▶ [TASK OBJECTIVE] Among the entries below, take the line with "particularly for individuals" and the line with "Future research should", and output them and every line between them exactly, with nothing else.

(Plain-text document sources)
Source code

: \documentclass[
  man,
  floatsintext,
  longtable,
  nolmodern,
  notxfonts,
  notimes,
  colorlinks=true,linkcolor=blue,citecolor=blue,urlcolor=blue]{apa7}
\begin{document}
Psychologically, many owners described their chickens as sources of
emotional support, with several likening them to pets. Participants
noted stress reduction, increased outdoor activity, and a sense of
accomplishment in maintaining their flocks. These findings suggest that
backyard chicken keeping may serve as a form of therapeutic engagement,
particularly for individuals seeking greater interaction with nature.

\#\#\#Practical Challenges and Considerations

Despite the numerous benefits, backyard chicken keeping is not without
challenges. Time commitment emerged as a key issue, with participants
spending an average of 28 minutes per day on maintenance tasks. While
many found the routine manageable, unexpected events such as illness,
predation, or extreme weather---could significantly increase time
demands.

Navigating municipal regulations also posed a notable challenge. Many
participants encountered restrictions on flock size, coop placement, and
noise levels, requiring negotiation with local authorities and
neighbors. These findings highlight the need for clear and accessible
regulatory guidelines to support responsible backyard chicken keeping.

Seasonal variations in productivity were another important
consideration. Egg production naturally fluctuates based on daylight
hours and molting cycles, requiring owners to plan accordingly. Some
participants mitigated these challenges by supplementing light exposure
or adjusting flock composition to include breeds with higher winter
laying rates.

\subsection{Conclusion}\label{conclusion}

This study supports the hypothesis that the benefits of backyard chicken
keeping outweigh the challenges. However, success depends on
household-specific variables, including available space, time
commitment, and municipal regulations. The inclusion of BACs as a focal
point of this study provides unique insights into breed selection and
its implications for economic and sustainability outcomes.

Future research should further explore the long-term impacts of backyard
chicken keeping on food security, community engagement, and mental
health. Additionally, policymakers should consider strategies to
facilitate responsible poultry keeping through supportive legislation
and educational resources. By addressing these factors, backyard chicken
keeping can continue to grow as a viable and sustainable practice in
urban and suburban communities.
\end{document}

▶ [TASK ANSWER]
particularly for individuals seeking greater interaction with nature.

\#\#\#Practical Challenges and Considerations

Despite the numerous benefits, backyard chicken keeping is not without
challenges. Time commitment emerged as a key issue, with participants
spending an average of 28 minutes per day on maintenance tasks. While
many found the routine manageable, unexpected events such as illness,
predation, or extreme weather---could significantly increase time
demands.

Navigating municipal regulations also posed a notable challenge. Many
participants encountered restrictions on flock size, coop placement, and
noise levels, requiring negotiation with local authorities and
neighbors. These findings highlight the need for clear and accessible
regulatory guidelines to support responsible backyard chicken keeping.

Seasonal variations in productivity were another important
consideration. Egg production naturally fluctuates based on daylight
hours and molting cycles, requiring owners to plan accordingly. Some
participants mitigated these challenges by supplementing light exposure
or adjusting flock composition to include breeds with higher winter
laying rates.

\subsection{Conclusion}\label{conclusion}

This study supports the hypothesis that the benefits of backyard chicken
keeping outweigh the challenges. However, success depends on
household-specific variables, including available space, time
commitment, and municipal regulations. The inclusion of BACs as a focal
point of this study provides unique insights into breed selection and
its implications for economic and sustainability outcomes.

Future research should further explore the long-term impacts of backyard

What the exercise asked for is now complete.